Engineering

Reflexion: Verbal Reinforcement Learning 🧠

Master the framework that reinforces language agents through linguistic feedback, enabling them to learn from past mistakes without the need for model fine-tuning.

Driptanil DattaSoftware Developer

Mar 202610 min read

🌍

References & Disclaimer

This content is adapted from Prompting Guide: Reflexion. It has been curated and organized for educational purposes on this portfolio. No copyright infringement is intended.

Introduction

Standard language agents often struggle to improve their performance without extensive retraining. Reflexion, proposed by Shinn et al. (2023) (opens in a new tab), is a new paradigm for "verbal" reinforcement that parameterizes a policy as an agent's memory encoding.

At a high level, Reflexion converts environmental feedback into linguistic feedback—self-reflection—which is then provided as context for the agent in its next attempt.
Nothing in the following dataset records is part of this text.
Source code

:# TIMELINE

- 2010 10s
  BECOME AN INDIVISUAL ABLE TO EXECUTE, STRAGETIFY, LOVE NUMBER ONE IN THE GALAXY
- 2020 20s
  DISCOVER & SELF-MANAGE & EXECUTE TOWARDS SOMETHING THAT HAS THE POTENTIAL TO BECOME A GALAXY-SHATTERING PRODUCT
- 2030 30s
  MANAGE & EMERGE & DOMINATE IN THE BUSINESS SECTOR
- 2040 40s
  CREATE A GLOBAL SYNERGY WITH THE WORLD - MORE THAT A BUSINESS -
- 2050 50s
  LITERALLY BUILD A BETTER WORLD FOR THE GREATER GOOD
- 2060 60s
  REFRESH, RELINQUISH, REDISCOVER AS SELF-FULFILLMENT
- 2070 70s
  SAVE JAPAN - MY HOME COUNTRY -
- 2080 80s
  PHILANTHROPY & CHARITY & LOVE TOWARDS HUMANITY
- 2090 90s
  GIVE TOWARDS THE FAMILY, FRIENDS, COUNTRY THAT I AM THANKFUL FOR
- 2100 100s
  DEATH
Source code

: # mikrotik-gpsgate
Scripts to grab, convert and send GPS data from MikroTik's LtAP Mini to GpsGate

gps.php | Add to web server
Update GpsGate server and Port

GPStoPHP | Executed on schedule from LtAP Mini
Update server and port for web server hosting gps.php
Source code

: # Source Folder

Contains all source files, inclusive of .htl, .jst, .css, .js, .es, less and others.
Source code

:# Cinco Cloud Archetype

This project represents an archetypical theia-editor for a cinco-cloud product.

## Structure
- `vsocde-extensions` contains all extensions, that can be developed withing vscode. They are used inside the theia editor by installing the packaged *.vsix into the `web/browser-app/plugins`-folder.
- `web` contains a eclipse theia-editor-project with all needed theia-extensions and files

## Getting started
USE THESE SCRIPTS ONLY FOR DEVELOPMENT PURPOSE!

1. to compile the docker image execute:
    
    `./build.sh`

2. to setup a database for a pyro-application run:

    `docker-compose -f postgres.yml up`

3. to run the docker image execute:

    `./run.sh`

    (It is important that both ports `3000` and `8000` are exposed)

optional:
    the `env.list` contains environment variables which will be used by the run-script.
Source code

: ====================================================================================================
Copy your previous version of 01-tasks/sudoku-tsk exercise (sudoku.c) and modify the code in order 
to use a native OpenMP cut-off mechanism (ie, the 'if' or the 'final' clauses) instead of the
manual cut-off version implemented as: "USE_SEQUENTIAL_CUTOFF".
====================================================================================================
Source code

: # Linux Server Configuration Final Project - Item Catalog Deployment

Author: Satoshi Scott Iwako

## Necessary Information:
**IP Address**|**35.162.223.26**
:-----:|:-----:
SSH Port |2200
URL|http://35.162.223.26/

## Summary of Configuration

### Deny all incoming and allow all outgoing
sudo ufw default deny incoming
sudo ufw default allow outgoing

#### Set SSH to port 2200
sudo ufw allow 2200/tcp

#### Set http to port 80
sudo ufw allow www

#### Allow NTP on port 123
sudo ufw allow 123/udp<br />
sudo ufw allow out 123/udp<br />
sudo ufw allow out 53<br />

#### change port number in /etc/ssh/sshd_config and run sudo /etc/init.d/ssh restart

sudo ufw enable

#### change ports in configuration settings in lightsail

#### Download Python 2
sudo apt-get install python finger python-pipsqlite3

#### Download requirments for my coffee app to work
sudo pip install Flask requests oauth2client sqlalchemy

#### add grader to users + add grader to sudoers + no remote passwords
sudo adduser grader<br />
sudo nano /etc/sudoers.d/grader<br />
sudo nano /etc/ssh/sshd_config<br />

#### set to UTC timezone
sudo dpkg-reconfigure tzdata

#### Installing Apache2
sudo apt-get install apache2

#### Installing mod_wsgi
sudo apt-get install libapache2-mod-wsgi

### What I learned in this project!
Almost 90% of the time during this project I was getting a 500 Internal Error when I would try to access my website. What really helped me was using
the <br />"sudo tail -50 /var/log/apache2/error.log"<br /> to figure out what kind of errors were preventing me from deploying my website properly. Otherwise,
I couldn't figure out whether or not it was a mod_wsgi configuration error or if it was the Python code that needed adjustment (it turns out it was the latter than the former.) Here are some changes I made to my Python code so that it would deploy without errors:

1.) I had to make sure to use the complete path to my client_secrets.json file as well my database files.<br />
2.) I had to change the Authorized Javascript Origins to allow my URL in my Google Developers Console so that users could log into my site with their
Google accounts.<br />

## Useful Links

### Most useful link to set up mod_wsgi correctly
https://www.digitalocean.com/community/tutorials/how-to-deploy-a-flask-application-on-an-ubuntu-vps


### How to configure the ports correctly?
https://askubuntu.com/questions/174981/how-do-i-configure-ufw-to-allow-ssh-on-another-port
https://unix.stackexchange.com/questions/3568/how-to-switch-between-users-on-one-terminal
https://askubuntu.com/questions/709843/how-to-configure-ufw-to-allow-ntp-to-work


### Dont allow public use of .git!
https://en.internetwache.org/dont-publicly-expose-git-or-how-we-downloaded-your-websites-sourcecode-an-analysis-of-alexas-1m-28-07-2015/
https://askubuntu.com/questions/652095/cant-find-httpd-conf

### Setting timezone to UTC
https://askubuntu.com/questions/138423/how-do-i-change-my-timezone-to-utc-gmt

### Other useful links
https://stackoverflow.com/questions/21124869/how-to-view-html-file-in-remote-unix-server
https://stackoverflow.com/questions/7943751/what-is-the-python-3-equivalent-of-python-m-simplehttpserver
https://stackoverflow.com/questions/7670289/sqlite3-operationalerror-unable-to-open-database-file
Reflexion Framework Image Source: Shinn et al. (2023)

The Tripartite Architecture

Reflexion consists of three distinct models working in tandem:

The Actor: Generates text and actions based on observations. Core models like Chain-of-Thought (CoT) or ReAct serve as the Actor.
The Evaluator: Scores the Actor's outputs by taking a generated trajectory and outputting a reward score (binary or scalar).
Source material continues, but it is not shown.